ISLAMABAD - Pakistan and India signed a landmark agreement Thursday on the opening of a new border crossing for Indian Sikh pilgrims to visit one of their holiest places in Pakistan.
The rare instance of cooperation between the two nuclear-armed South Asian rival nations comes amid a sharp deterioration in their traditionally strained ties.
The crossing will give visa-free access to pilgrims from India through a specially built corridor to the Pakistani town of Kartarpur, home to a temple, or gurdwara, believed to have been built on the site where the founder of Sikhism, Guru Nanak, died in the 16th century.
Senior Pakistani and Indian foreign ministry officials met at the Kartarpur border crossing Thursday and inked the “historic” agreement.
The head of the Pakistani delegation after the signing ceremony told reporters that as many as 5,000 Sikh pilgrims from India will be able to daily visit the temple.
“The agreement will facilitate pilgrims to visit (the temple) seven days a week from dawn to dusk. The Yatris (pilgrims) would come in the morning and go back in the evening,” Mohammad Faisal said.
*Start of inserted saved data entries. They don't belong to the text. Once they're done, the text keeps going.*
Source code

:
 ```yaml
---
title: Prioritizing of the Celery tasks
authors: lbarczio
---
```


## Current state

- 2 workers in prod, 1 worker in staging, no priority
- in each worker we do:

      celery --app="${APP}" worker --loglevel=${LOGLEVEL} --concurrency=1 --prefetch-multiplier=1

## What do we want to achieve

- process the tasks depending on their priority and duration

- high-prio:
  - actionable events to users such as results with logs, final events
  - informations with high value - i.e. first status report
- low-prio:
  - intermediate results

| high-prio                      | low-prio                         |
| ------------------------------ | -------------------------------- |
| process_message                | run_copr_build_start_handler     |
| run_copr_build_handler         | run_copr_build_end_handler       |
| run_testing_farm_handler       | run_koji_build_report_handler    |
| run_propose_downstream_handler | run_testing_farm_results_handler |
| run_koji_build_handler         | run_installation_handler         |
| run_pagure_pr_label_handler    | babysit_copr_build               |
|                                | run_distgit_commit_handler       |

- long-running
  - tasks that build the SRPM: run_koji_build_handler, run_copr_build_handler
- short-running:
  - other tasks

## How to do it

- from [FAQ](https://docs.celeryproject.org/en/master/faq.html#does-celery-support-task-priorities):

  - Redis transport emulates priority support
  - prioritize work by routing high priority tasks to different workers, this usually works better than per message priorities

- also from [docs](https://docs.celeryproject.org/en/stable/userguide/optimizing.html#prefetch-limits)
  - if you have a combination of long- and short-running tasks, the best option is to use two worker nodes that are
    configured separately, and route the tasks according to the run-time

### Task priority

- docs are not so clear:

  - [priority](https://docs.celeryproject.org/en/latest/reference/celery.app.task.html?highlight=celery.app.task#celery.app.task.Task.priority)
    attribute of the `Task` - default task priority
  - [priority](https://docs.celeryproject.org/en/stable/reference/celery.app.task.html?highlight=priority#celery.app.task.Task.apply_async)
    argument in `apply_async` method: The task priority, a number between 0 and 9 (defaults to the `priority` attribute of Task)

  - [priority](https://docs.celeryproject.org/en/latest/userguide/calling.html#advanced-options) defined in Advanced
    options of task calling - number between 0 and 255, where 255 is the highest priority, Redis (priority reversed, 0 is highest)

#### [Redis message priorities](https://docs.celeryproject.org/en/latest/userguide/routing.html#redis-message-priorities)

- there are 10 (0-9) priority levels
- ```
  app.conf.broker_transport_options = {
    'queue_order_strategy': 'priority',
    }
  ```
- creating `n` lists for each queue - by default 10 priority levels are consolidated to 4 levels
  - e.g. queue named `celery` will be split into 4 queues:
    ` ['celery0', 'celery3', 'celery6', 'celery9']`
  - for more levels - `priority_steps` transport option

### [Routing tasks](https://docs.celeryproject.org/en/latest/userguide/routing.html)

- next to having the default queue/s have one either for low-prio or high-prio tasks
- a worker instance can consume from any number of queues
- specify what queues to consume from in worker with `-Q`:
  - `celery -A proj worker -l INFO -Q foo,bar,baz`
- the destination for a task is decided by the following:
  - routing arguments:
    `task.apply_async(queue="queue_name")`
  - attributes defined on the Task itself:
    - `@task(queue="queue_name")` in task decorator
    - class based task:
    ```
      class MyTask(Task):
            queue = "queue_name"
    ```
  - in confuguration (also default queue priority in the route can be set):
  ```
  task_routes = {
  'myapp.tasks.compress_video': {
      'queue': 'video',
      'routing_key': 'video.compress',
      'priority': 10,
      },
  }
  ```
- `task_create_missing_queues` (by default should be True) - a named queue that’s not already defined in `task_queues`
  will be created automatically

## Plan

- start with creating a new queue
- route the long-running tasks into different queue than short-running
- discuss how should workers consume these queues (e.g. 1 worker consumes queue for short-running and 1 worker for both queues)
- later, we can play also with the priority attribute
He announced that Pakistani Prime Minister Imran Khan will formally inaugurate the corridor November 9, just days before the 550th anniversary of Guru Nanak’s birth.
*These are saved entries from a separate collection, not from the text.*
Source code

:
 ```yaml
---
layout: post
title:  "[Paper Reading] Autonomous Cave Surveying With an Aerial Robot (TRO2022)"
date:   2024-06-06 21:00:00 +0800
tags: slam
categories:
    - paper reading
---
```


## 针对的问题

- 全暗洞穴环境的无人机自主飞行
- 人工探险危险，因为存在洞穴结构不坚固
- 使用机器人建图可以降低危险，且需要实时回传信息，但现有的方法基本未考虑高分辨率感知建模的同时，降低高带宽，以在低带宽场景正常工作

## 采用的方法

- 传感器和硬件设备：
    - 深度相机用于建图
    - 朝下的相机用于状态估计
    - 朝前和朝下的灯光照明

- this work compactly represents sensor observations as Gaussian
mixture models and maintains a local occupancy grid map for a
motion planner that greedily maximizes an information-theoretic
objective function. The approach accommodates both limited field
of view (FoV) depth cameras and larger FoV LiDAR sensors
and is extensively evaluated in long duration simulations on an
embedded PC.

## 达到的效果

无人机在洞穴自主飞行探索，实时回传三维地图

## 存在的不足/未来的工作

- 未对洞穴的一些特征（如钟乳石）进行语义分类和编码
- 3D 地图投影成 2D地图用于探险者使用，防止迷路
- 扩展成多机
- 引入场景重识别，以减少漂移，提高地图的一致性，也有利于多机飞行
The border crossing and corridor will replace a drawn-out visa process and drastically reduce a long journey through Pakistan for Sikh pilgrims to reach the temple, just around 4 kilometers from the border with India.
The minority Sikh community in India has long sought easier access to the temple because mutual tensions would often hamper the visa-seeking process. The corridor, however, will lead from the Indian border straight to the temple, with sides fenced off.
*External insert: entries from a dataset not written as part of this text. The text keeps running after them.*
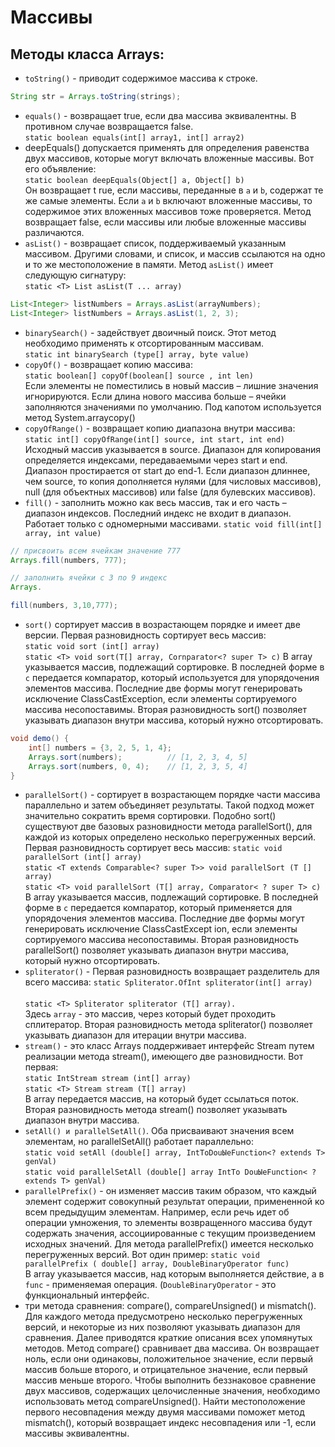 # Массивы

## Методы класса Arrays:

- `toString()` - приводит содержимое массива к строке.

```java
String str = Arrays.toString(strings);
```

- `equals()` - возвращает true, если два массива эквивалентны. В противном
  случае возвращается false.  
  `static boolean equals(int[] array1, int[] array2)`
- deepEquals() допускается применять для определения равенства
  двух массивов, которые могут включать вложенные массивы. Вот его объявление:  
  `static boolean deepEquals(Object[] а, Object[] b)`  
  Он возвращает t rue, если массивы, переданные в `а` и `b`, содержат те же
  самые элементы. Если `а` и `b` включают вложенные массивы, то содержимое
  этих вложенных массивов тоже проверяется. Метод возвращает false, если
  массивы или любые вложенные массивы различаются.
- `asList()` - возвращает список, поддерживаемый указанным массивом.
  Другими словами, и список, и массив ссылаются на одно и то же местоположение
  в памяти. Метод `asList()` имеет следующую сигнатуру:  
  `static <Т> List asList(Т ... array)`

```java
List<Integer> listNumbers = Arrays.asList(arrayNumbers);
List<Integer> listNumbers = Arrays.asList(1, 2, 3);
```

- `binarySearch()` - задействует двоичный поиск. Этот метод необходимо применять к
  отсортированным массивам.  
  `static int binarySearch (type[] array, byte value)`
- `copyOf()` - возвращает копию массива:  
  `static boolean[] copyOf(boolean[] source , int len)`  
  Если элементы не поместились в новый массив – лишние значения игнорируются.
  Если длина нового массива больше – ячейки заполняются значениями по умолчанию.
  Под капотом используется метод System.arraycopy()
- `copyOfRange()` - возвращает копию диапазона внутри массива:  
  `static int[] copyOfRange(int[] source, int start, int end)`  
  Исходный массив указывается в source. Диапазон для копирования
  определяется индексами, передаваемыми через start и end. Диапазон
  простирается от start до end-1. Если диапазон длиннее, чем source, то копия
  дополняется нулями (для числовых массивов), null (для объектных массивов)
  или false (для булевских массивов).
- `fill()` - заполнить можно как весь массив, так и его часть – диапазон индексов.
  Последний индекс не входит в диапазон.
  Работает только с одномерными массивами.
  `static void fill(int[] array, int value)`

```java
// присвоить всем ячейкам значение 777
Arrays.fill(numbers, 777);

// заполнить ячейки с 3 по 9 индекс
Arrays.

fill(numbers, 3,10,777); 
```

- `sort()` сортирует массив в возрастающем порядке и имеет две версии. Первая
  разновидность сортирует весь массив:  
  `static void sort (int[] array)`  
  `static <Т> void sort(T[] array, Cornparator<? super Т> с)`
  В array указывается массив, подлежащий сортировке. В последней форме
  в `с` передается компаратор, который используется для упорядочения
  элементов массива. Последние две формы могут генерировать исключение
  ClassCastException, если элементы сортируемого массива несопоставимы.
  Вторая разновидность sort() позволяет указывать диапазон внутри массива,
  который нужно отсортировать.

```java
void demo() {
    int[] numbers = {3, 2, 5, 1, 4};
    Arrays.sort(numbers);          // [1, 2, 3, 4, 5]
    Arrays.sort(numbers, 0, 4);    // [1, 2, 3, 5, 4]
}
```

- `parallelSort()` - сортирует в возрастающем порядке части массива параллельно
  и затем объединяет результаты. Такой подход может значительно сократить время
  сортировки. Подобно sort() существуют две базовых разновидности метода
  parallelSort(), для каждой из которых определено несколько перегруженных
  версий. Первая разновидность сортирует весь массив:
  `static void parallelSort (int[] array)`  
  `static <Т extends Comparable<? super Т>> void parallelSort (Т [] array)`      
  `static <Т> void parallelSort (Т[] array, Comparator< ? super Т> с)`  
  В array указывается массив, подлежащий сортировке. В последней форме
  в `с` передается компаратор, который применяется для упорядочения
  элементов массива. Последние две формы могут генерировать исключение
  ClassCastExcept ion, если элементы сортируемого массива несопоставимы.
  Вторая разновидность parallelSort() позволяет указывать диапазон внутри
  массива, который нужно отсортировать.
- `spliterator()` - Первая разновидность возвращает разделитель для всего
  массива: `static Spliterator.OfInt spliterator(int[] array)` <br>  
  `static <Т> Spliterator spliterator (T[] array).`  
  Здесь `array` - это массив, через который будет проходить сплитератор.
  Вторая разновидность метода spliterator() позволяет указывать диапазон
  для итерации внутри массива.
- `stream()` - это класс Arrays поддерживает интерфейс Stream путем реализации
  метода stream(), имеющего две разновидности. Вот первая:  
  `static IntStream stream (int[] array)`  
  `static <Т> Stream stream (T[] array)`  
  В array передается массив, на который будет ссылаться поток. Вторая
  разновидность метода stream() позволяет указывать диапазон внутри массива.
- `setAll() и parallelSetAll()`. Оба присваивают значения всем элементам, но
  parallelSetAll() работает параллельно:  
  `static void setAll (double[] array, IntToDouЫeFunction<? extends Т> genVal)`    
  `static void parallelSetAll (double[] array IntTo DouЫeFunction< ? extends Т> genVal)`
- `parallelPrefix()` - он изменяет массив таким образом, что каждый
  элемент содержит совокупный результат операции, примененной ко всем предыдущим
  элементам. Например, если речь идет об операции умножения, то
  элементы возвращенного массива будут содержать значения, ассоциированные
  с текущим произведением исходных значений. Для метода parallelPrefix()
  имеется несколько перегруженных версий. Вот один пример:
  `static void parallelPrefix ( double[] array, DouЬleBinaryOperator func)`  
  В array указывается массив, над которым выполняется действие, а в
  `func` - применяемая операция. (`DouЬleBinaryOperator` - это функциональный
  интерфейс.
- три метода сравнения: compare(), compareUnsigned() и mismatch(). Для каждого
  метода предусмотрено несколько перегруженных версий, и некоторые из них
  позволяют указывать диапазон для сравнения. Далее приводятся краткие описания
  всех упомянутых методов. Метод compare() сравнивает два массива. Он
  возвращает ноль, если они одинаковы, положительное значение, если первый
  массив больше второго, и отрицательное значение, если первый массив меньше
  второго. Чтобы выполнить беззнаковое сравнение двух массивов, содержащих
  целочисленные значения, необходимо использовать метод compareUnsigned().
  Найти местоположение первого несовпадения между двумя массивами поможет
  метод mismatch(), который возвращает индекс несовпадения или -1,
  если массивы эквивалентны.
Pakistan has constructed a road and a bridge over the Ravi River and a fully equipped reception center in addition to constructing a huge complex around the shrine to host visiting Sikh pilgrims.
Faisal noted that the massive project has been completed in less than one year, making the temple “the biggest Sikh gurdwara” or worship place in the world. He said that Pakistan will charge a $20 fee to each visitor.
Thursday’s agreement comes as bilateral tensions have deteriorated since early August when India unilaterally revoked the special constitutional autonomy for the Muslim-majority disputed Kashmir territory.
Indian security forces simultaneously unleashed a security crackdown on dissent, arresting thousands of Kashmiris, including prominent local politicians. Internet and most telecommunications services remain suspended.
Pakistan denounced the Indian actions and immediately downgraded diplomatic ties with the neighboring country, fueling regional tensions.
Both countries administer a part of Kashmir, but both claim the region in its entirety and have fought two wars over it.